Let’s understand one thing before we start: Everyone here, writers and readers included, understands the game we’re about to play. We now that while the athletic department is West Virginia University’s athletic department, they exist in separate quarters. They live and thrive independent of one another.
The athletic department pays its bills with money it generates.
With the exception of an annual $100,000 appropriation to fund the rifle program that comes from the state — and the one that should be much harder to justify as a full-fledged member of the Big 12 — WVU’s athletic department operates on its own.
We’re all clear on that, right? Because we have to be if we’re going to proceed.
You see, there’s a rather sizable money problem at the University right now, the byproduct of a $13 million cut in state funding and some aggressive planning and execution. There’s a multi-million dollar hole that has to be filled and already WVU has announced some things, going the ordinary route of raising tuition and stopping pay raises.
It’s not fixed, though, and I know a lot of employees who have been told already they won’t get a raise for years — and not because they did something haphazard. I’d have to imagine if they don’t do their job, they still get fired.
Yet there is a part of the population who hears about that particular piece of business and says, “Tell me again, how much more does Coach get next year?”
Plainly put, WVU’s coaches are in line for some hefty raises next year. And every one of them, from head coaches to assistants, is going to get every dime.

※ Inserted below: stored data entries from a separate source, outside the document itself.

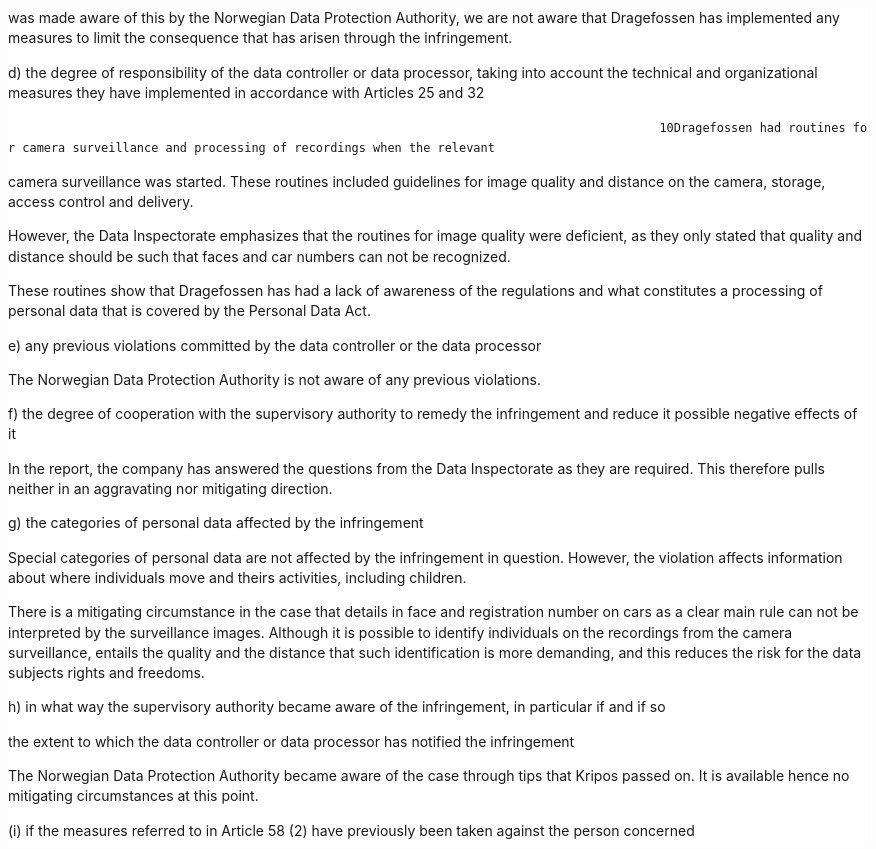 was made aware of this by the Norwegian Data Protection Authority, we are not aware that Dragefossen has implemented
any measures to limit the consequence that has arisen through the infringement.

d) the degree of responsibility of the data controller or data processor, taking into account
the technical and organizational measures they have implemented in accordance with Articles 25 and 32

                                                                                               10Dragefossen had routines for camera surveillance and processing of recordings when the relevant
camera surveillance was started. These routines included guidelines for
image quality and distance on the camera, storage, access control and delivery.

However, the Data Inspectorate emphasizes that the routines for image quality were deficient, as they only
stated that quality and distance should be such that faces and car numbers can not be recognized.

These routines show that Dragefossen has had a lack of awareness of the regulations and what
constitutes a processing of personal data that is covered by the Personal Data Act.

e) any previous violations committed by the data controller or
the data processor

The Norwegian Data Protection Authority is not aware of any previous violations.

f) the degree of cooperation with the supervisory authority to remedy the infringement and reduce it
possible negative effects of it

In the report, the company has answered the questions from the Data Inspectorate as they are required.
This therefore pulls neither in an aggravating nor mitigating direction.

g) the categories of personal data affected by the infringement

Special categories of personal data are not affected by the infringement in question.
However, the violation affects information about where individuals move and theirs
activities, including children.

There is a mitigating circumstance in the case that details in face and registration number on
cars as a clear main rule can not be interpreted by the surveillance images. Although it is possible to
identify individuals on the recordings from the camera surveillance, entails the quality and
the distance that such identification is more demanding, and this reduces the risk for the data subjects
rights and freedoms.

h) in what way the supervisory authority became aware of the infringement, in particular if and if so

the extent to which the data controller or data processor has notified
the infringement

The Norwegian Data Protection Authority became aware of the case through tips that Kripos passed on. It is available
hence no mitigating circumstances at this point.

(i) if the measures referred to in Article 58 (2) have previously been taken against the person concerned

“The increases, if any, are built in to those contracts,” said Mike Parsons, deputy director of athletics. “We will honor those increases.”
To repeat, we know the school and the athletic department breath different air and that athletics doesn’t necessarily have to help the university, and that the profile athletics provides nationally is a great benefit to the university.
But there’s a separate conversation no one wants to have because no one is open to having it. The fact is, there’s a lot of money being promised to a few people on one part and there’s a lot of money not going to a lot more people in the other part.
You see where I’m going, but how does one ever get there? Or should they try at all?